– В то же время наша философия многогранна, и зачастую мы отдаем наши симпатии маленьким существам, – китаец многозначительно поднял вверх палец правой руки. Кемп чуть не повторил его жест, но тогда сигара могла вывалиться, и для ее поднятия пришлось бы выстраивать сложную конструкцию из фальшивых пальцев.
– Именно с меньшими нашими братьями и связаны все мои заботы. Я одобряю выбор вами территории для установки антенны «Starlink», потому что она принадлежит умалишенному Тарасу Еленяку, – старший инспектор закончил запись и снова принялся расхаживать по кабинету. – Это здоровые граждане пишут в полицию жалобы, что от ваших тарелок у них портится кровь, нарушается пигментация и появляются симптомы ФГМ…
– ФГМ? – не понял Яо Мин.
– Фимозом головного мозга у нас периодически страдает популярная госслужащая Линн Йелич. Достала уже…

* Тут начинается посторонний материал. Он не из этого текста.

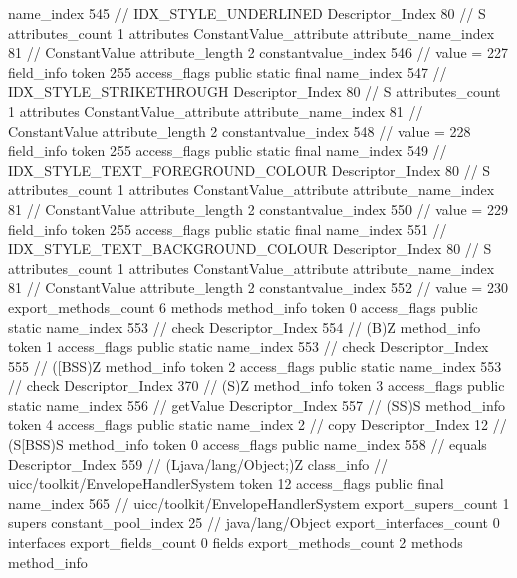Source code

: {{{{{				name_index	545		// IDX_STYLE_UNDERLINED
				Descriptor_Index	80		// S
				attributes_count	1
				attributes {
				ConstantValue_attribute {
					attribute_name_index	81		// ConstantValue
					attribute_length	2
					constantvalue_index	546		// value = 227
				}
				}
			}
			field_info {
				token	255
				access_flags	public static final
				name_index	547		// IDX_STYLE_STRIKETHROUGH
				Descriptor_Index	80		// S
				attributes_count	1
				attributes {
				ConstantValue_attribute {
					attribute_name_index	81		// ConstantValue
					attribute_length	2
					constantvalue_index	548		// value = 228
				}
				}
			}
			field_info {
				token	255
				access_flags	public static final
				name_index	549		// IDX_STYLE_TEXT_FOREGROUND_COLOUR
				Descriptor_Index	80		// S
				attributes_count	1
				attributes {
				ConstantValue_attribute {
					attribute_name_index	81		// ConstantValue
					attribute_length	2
					constantvalue_index	550		// value = 229
				}
				}
			}
			field_info {
				token	255
				access_flags	public static final
				name_index	551		// IDX_STYLE_TEXT_BACKGROUND_COLOUR
				Descriptor_Index	80		// S
				attributes_count	1
				attributes {
				ConstantValue_attribute {
					attribute_name_index	81		// ConstantValue
					attribute_length	2
					constantvalue_index	552		// value = 230
				}
				}
			}
			}
			export_methods_count	6
			methods {
				method_info {
					token	0
					access_flags	public static
					name_index	553		// check
					Descriptor_Index	554		// (B)Z
				}
				method_info {
					token	1
					access_flags	public static
					name_index	553		// check
					Descriptor_Index	555		// ([BSS)Z
				}
				method_info {
					token	2
					access_flags	public static
					name_index	553		// check
					Descriptor_Index	370		// (S)Z
				}
				method_info {
					token	3
					access_flags	public static
					name_index	556		// getValue
					Descriptor_Index	557		// (SS)S
				}
				method_info {
					token	4
					access_flags	public static
					name_index	2		// copy
					Descriptor_Index	12		// (S[BSS)S
				}
				method_info {
					token	0
					access_flags	public
					name_index	558		// equals
					Descriptor_Index	559		// (Ljava/lang/Object;)Z
				}
			}
		}
		class_info {		// uicc/toolkit/EnvelopeHandlerSystem
			token	12
			access_flags	public final
			name_index	565		// uicc/toolkit/EnvelopeHandlerSystem
			export_supers_count	1
			supers {
				constant_pool_index	25		// java/lang/Object
			}
			export_interfaces_count	0
			interfaces {
			}
			export_fields_count	0
			fields {
			}
			export_methods_count	2
			methods {
				method_info {
}}}}}
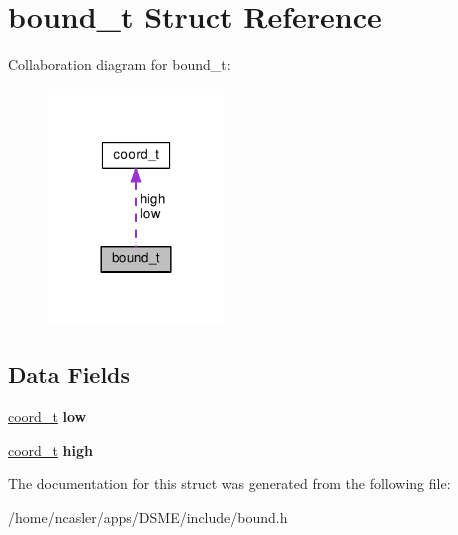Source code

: \hypertarget{structbound__t}{}\section{bound\+\_\+t Struct Reference}
\label{structbound__t}


Collaboration diagram for bound\+\_\+t\+:\nopagebreak
\begin{figure}[H]
\begin{center}
\leavevmode
\includegraphics[width=132pt]{d0/d09/structbound__t__coll__graph}
\end{center}
\end{figure}
\subsection*{Data Fields}
\begin{DoxyCompactItemize}
\item 
\hypertarget{structbound__t_a1ed22ec59e044bdee317909ffbe40b59}{}\hyperlink{structcoord__t}{coord\+\_\+t} {\bfseries low}\label{structbound__t_a1ed22ec59e044bdee317909ffbe40b59}

\item 
\hypertarget{structbound__t_afe44f968321b3f4af4db338935a14b1f}{}\hyperlink{structcoord__t}{coord\+\_\+t} {\bfseries high}\label{structbound__t_afe44f968321b3f4af4db338935a14b1f}

\end{DoxyCompactItemize}


The documentation for this struct was generated from the following file\+:\begin{DoxyCompactItemize}
\item 
/home/ncasler/apps/\+D\+S\+M\+E/include/bound.\+h\end{DoxyCompactItemize}
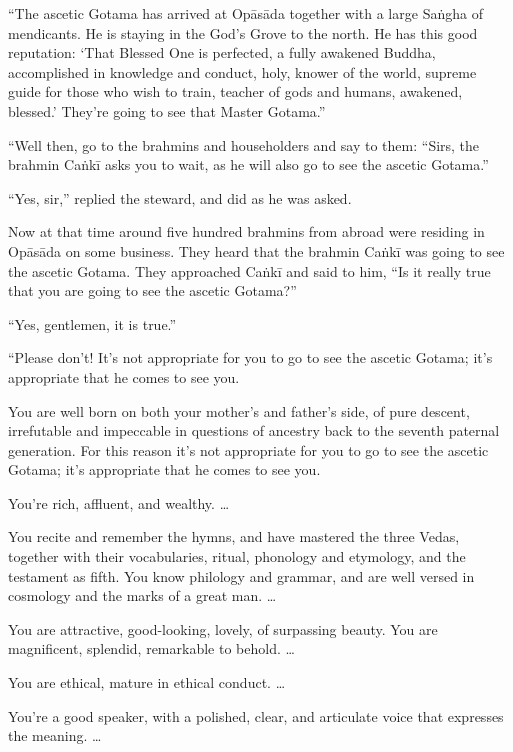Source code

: \documentclass[12pt,openany]{book}%
\begin{document}
“The ascetic Gotama has arrived at \textsanskrit{Opāsāda} together with a large \textsanskrit{Saṅgha} of mendicants. He is staying in the God’s Grove to the north. He has this good reputation: ‘That Blessed One is perfected, a fully awakened Buddha, accomplished in knowledge and conduct, holy, knower of the world, supreme guide for those who wish to train, teacher of gods and humans, awakened, blessed.’ They’re going to see that Master Gotama.” 

“Well then, go to the brahmins and householders and say to them: “Sirs, the brahmin \textsanskrit{Caṅkī} asks you to wait, as he will also go to see the ascetic Gotama.” 

“Yes, sir,” replied the steward, and did as he was asked. 

Now at that time around five hundred brahmins from abroad were residing in \textsanskrit{Opāsāda} on some business. They heard that the brahmin \textsanskrit{Caṅkī} was going to see the ascetic Gotama. They approached \textsanskrit{Caṅkī} and said to him, “Is it really true that you are going to see the ascetic Gotama?” 

“Yes, gentlemen, it is true.” 

“Please don’t! It’s not appropriate for you to go to see the ascetic Gotama; it’s appropriate that he comes to see you. 

You are well born on both your mother’s and father’s side, of pure descent, irrefutable and impeccable in questions of ancestry back to the seventh paternal generation. For this reason it’s not appropriate for you to go to see the ascetic Gotama; it’s appropriate that he comes to see you. 

You’re rich, affluent, and wealthy. … 

You recite and remember the hymns, and have mastered the three Vedas, together with their vocabularies, ritual, phonology and etymology, and the testament as fifth. You know philology and grammar, and are well versed in cosmology and the marks of a great man. … 

You are attractive, good-looking, lovely, of surpassing beauty. You are magnificent, splendid, remarkable to behold. … 

You are ethical, mature in ethical conduct. … 

You’re a good speaker, with a polished, clear, and articulate voice that expresses the meaning. … 
\end{document}
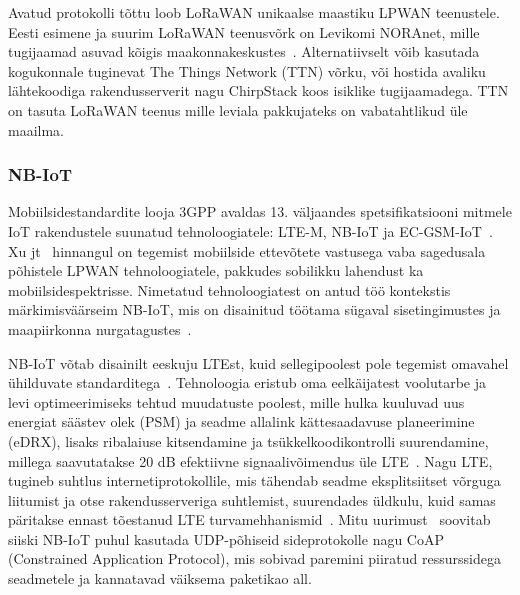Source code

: \documentclass[12pt]{article}
\begin{document}
Avatud protokolli tõttu loob LoRaWAN unikaalse maastiku LPWAN teenustele.
Eesti esimene ja suurim LoRaWAN teenusvõrk on Levikomi NORAnet, mille tugijaamad asuvad kõigis maakonnakeskustes~\cite{noranetuudis}.
Alternatiivselt võib kasutada kogukonnale tuginevat The Things Network (TTN) võrku, või hostida avaliku lähtekoodiga rakendusserverit nagu ChirpStack koos isiklike tugijaamadega.
TTN on tasuta LoRaWAN teenus mille leviala pakkujateks on vabatahtlikud üle maailma.

\subsubsection{NB-IoT}

Mobiilsidestandardite looja 3GPP avaldas 13. väljaandes spetsifikatsiooni mitmele IoT rakendustele suunatud tehnoloogiatele: LTE-M, NB-IoT ja EC-GSM-IoT~\cite{3gppiot}.
Xu jt~\cite{xuyao} hinnangul on tegemist mobiilside ettevõtete vastusega vaba sagedusala põhistele  LPWAN tehnoloogiatele, pakkudes sobilikku lahendust ka mobiilsidespektrisse.
Nimetatud tehnoloogiatest on antud töö kontekstis märkimisväärseim NB-IoT, mis on disainitud töötama sügaval sisetingimustes ja maapiirkonna nurgatagustes~\cite{martinez}.

NB-IoT võtab disainilt eeskuju LTEst, kuid sellegipoolest pole tegemist omavahel ühilduvate standarditega~\cite{wanglin}.
Tehnoloogia eristub oma eelkäijatest voolutarbe ja levi optimeerimiseks tehtud muudatuste poolest, mille hulka kuuluvad uus energiat säästev olek (PSM) ja seadme allalink kättesaadavuse planeerimine (eDRX), lisaks ribalaiuse kitsendamine ja tsükkelkoodikontrolli suurendamine, millega saavutatakse 20 dB efektiivne signaalivõimendus üle LTE~\cite{xuyao}.
Nagu LTE, tugineb suhtlus internetiprotokollile, mis tähendab seadme eksplitsiitset võrguga liitumist ja otse rakendusserveriga suhtlemist, suurendades üldkulu, kuid samas päritakse ennast tõestanud LTE turvamehhanismid~\cite{basu}.
Mitu uurimust~\cite{wirges, larmo} soovitab siiski NB-IoT puhul kasutada UDP-põhiseid sideprotokolle nagu CoAP (Constrained Application Protocol), mis sobivad paremini piiratud ressurssidega seadmetele ja kannatavad väiksema paketikao all.
\end{document}
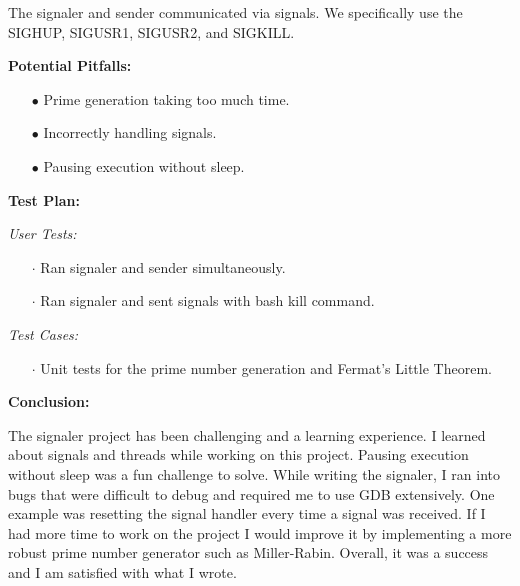 \documentclass{article}
\begin{document}
The signaler and sender communicated via signals. We specifically use the 
SIGHUP, SIGUSR1, SIGUSR2, and SIGKILL. 
\vspace{.5pc}

\begin{flushleft}
\textbf{Potential Pitfalls:}
\vspace{.5pc}
\end{flushleft}

\begin{itemize}
	\item[$\bullet$] Prime generation taking too much time.
	\item[$\bullet$] Incorrectly handling signals.
	\item[$\bullet$] Pausing execution without sleep.
\end{itemize}
\vspace{.5pc}

\begin{flushleft}
\textbf{Test Plan:}
\vspace{.5pc}
\end{flushleft}

\textit{User Tests:}
\begin{itemize}
	\item[$\cdot$] Ran signaler and sender simultaneously.
	\item[$\cdot$] Ran signaler and sent signals with bash kill command. 
\end{itemize}

\textit{Test Cases:}
\begin{itemize}
	\item[$\cdot$] Unit tests for the prime number generation and Fermat's
	Little Theorem.
	\end{itemize}
\vspace{.5pc}

\begin{flushleft}
\textbf{Conclusion:}
\vspace{.5pc}
\end{flushleft}

The signaler project has been challenging and a learning experience. I learned 
about signals and threads while working on this project. Pausing execution 
without sleep was a fun challenge to solve. While writing the signaler, I
ran into bugs that were difficult to debug and required me to use GDB 
extensively. One example was resetting the signal handler every time a signal
was received. If I had more time to work on the project I would improve it
by implementing a more robust prime number generator such as Miller-Rabin.
Overall, it was a success and I am satisfied with what I wrote. 
\end{document}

– Ха, ха, ха, надо было ее вовремя отправить в приют. На моей исторической родине всех лишних девочек отправляют в приют. Но и теперь есть простой дорогой выход – пошлите скво Йелич на другую планету нашим драгоном «SpaceX», – пошутил китаец, делая жесты, свойственные жителям Хунаня.
– При случае так и сделаем… Так вот, нормальная публика недовольна, а психам излучение от антенны по барабану. Поэтому, когда владелец участка вернется из лесничества «Милый уголок», никаких проблем не будет. Иначе мы его снова арестуем.

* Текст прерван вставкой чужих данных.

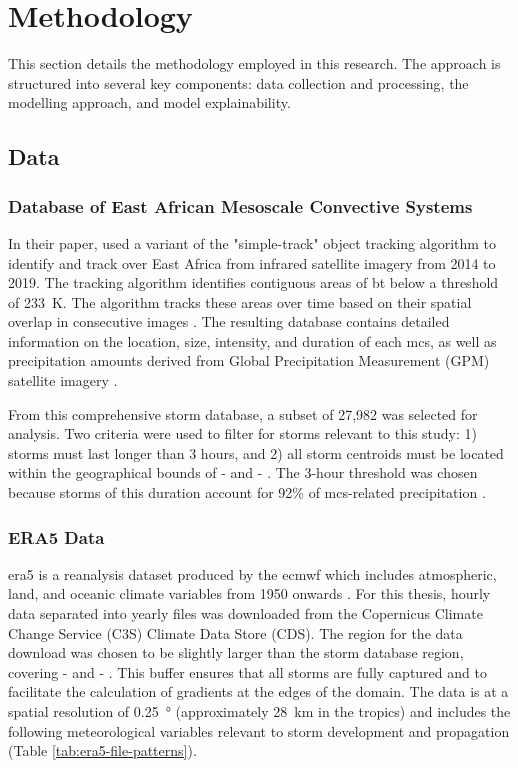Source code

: \chapter{Methodology}
\label{ch:method}

This section details the methodology employed in this research. The approach is structured into several key components: data collection and processing, the modelling approach, and model explainability.

\section{Data}

\subsection{Database of East African Mesoscale Convective Systems}

In their paper, \cite{Hill2023} used a variant of the "simple-track" object tracking algorithm to identify and track  over East Africa from infrared satellite imagery from 2014 to 2019. The tracking algorithm identifies contiguous areas of \acrfull{bt} below a threshold of \SI{233}{\kelvin}. The algorithm tracks these areas over time based on their spatial overlap in consecutive images \citep{Stein2020}. The resulting database contains detailed information on the location, size, intensity, and duration of each \acrshort{mcs}, as well as precipitation amounts derived from Global Precipitation Measurement (GPM) satellite imagery \citep{Huffman2015}.

From this comprehensive storm database, a subset of 27,982  was selected for analysis. Two criteria were used to filter for storms relevant to this study: 1) storms must last longer than 3 hours, and 2) all storm centroids must be located within the geographical bounds of  -  and  - . The 3-hour threshold was chosen because storms of this duration account for 92\% of \acrshort{mcs}-related precipitation \citep{Hill2023}.

\subsection{ERA5 Data}
\label{sec:era5-data}

\acrshort{era5} is a reanalysis dataset produced by the \acrfull{ecmwf} which includes atmospheric, land, and oceanic climate variables from 1950 onwards \citep{Hersbach2020}. For this thesis, hourly data separated into yearly files was downloaded from the Copernicus Climate Change Service (C3S) Climate Data Store (CDS). The region for the data download was chosen to be slightly larger than the storm database region, covering  -  and  - . This buffer ensures that all storms are fully captured and to facilitate the calculation of gradients at the edges of the domain. The data is at a spatial resolution of \SI{0.25}{\degree} (approximately \SI{28}{\km} in the tropics) and includes the following meteorological variables relevant to storm development and propagation (Table \ref{tab:era5-file-patterns}).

– Прекрасно! Мы всегда учитываем такие нюансы. У нас лучшие дорожные карты в западном полушарии. В восточном тоже. Однажды Сенгай встретил трех обезьян… – начал было китаец. В этот момент старший инспектор потушил сигару и сложил искусственные пальцы в угрожающий кулак.

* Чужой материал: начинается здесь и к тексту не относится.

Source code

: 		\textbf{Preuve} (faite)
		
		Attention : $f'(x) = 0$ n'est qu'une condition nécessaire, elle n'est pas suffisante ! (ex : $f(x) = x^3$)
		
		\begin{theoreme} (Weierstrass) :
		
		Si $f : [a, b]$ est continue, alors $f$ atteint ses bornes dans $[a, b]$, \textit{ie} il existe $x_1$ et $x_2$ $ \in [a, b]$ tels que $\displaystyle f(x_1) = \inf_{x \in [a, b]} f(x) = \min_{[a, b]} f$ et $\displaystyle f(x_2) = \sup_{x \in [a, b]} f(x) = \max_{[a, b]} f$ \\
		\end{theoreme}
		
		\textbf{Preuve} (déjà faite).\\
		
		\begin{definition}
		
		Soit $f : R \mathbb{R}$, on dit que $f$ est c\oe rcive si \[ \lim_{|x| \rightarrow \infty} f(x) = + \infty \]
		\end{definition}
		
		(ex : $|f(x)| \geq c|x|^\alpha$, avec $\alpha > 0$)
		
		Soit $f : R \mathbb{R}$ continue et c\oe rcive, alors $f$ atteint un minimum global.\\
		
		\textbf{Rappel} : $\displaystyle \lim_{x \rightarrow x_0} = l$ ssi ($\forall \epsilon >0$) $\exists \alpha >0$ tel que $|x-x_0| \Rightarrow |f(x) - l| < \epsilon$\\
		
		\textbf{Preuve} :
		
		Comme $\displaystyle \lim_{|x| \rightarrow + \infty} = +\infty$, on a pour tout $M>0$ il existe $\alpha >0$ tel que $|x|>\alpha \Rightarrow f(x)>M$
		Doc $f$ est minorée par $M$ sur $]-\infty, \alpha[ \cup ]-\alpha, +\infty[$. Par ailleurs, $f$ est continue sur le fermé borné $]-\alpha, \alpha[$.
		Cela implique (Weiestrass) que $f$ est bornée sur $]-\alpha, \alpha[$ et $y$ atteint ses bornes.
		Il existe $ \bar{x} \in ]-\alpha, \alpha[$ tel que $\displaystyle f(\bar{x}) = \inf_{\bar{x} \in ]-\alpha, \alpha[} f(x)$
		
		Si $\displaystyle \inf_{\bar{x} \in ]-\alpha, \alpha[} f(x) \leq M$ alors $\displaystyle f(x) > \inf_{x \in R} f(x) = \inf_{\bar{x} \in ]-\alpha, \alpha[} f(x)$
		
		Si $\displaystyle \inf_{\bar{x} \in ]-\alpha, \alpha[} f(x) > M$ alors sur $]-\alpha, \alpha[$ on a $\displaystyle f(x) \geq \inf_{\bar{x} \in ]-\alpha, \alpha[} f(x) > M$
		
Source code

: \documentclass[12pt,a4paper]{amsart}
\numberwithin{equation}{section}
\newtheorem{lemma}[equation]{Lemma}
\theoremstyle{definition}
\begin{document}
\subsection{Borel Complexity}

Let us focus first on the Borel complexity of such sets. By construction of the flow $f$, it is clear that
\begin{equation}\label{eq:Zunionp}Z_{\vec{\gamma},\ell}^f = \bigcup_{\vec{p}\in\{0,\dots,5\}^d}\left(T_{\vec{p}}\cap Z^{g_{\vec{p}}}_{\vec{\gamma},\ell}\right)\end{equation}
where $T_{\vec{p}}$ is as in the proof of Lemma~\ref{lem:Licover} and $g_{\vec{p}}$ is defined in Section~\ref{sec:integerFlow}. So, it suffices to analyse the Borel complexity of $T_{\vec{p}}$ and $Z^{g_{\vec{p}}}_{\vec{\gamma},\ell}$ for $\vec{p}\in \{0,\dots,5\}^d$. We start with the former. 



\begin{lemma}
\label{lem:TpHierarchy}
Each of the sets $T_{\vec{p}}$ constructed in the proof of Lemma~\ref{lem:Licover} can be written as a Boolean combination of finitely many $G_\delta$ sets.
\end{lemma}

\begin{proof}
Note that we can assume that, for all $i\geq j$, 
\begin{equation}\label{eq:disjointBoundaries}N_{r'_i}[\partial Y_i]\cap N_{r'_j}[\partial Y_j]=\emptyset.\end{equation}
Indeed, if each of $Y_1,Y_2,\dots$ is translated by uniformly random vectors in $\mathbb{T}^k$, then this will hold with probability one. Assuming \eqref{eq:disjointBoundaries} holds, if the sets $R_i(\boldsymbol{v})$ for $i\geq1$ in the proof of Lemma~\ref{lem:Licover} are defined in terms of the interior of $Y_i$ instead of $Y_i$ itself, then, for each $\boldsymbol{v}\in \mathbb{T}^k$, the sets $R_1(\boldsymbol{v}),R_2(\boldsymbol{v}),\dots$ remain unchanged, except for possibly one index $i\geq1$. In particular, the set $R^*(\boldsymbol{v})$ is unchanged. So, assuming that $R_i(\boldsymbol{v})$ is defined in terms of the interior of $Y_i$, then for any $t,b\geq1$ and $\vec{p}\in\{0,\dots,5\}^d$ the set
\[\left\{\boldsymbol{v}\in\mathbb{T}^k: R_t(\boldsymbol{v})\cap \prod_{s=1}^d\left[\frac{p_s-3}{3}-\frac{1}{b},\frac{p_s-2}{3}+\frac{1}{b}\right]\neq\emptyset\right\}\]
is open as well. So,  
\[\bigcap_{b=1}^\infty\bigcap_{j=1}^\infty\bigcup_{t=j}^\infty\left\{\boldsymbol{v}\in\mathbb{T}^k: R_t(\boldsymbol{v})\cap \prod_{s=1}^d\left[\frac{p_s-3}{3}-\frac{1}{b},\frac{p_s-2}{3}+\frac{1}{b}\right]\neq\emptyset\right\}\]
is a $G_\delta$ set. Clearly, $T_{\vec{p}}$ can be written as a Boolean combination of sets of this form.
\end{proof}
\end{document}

– Должен признаться, что несмотря на свою мужественную профессию, я котолюб в четвертом поколении, – и он показал на картину в дорогой позолоченной раме, на которой чудовищных размеров лев готовился приступить к кровавой трапезе. – Однажды мой дедушка встретил последнего берберийского льва… Вот так и появилась эта картина! По преданию, охотой на этих львов увлекался сам полковник Эндрю Дэвидсон, основатель Кенанстона.
– О! – воскликнул китаец. По рассказам его дедушки, на исторической родине Яо Мина тоже поклонялись вымершему удаву Титанобоа.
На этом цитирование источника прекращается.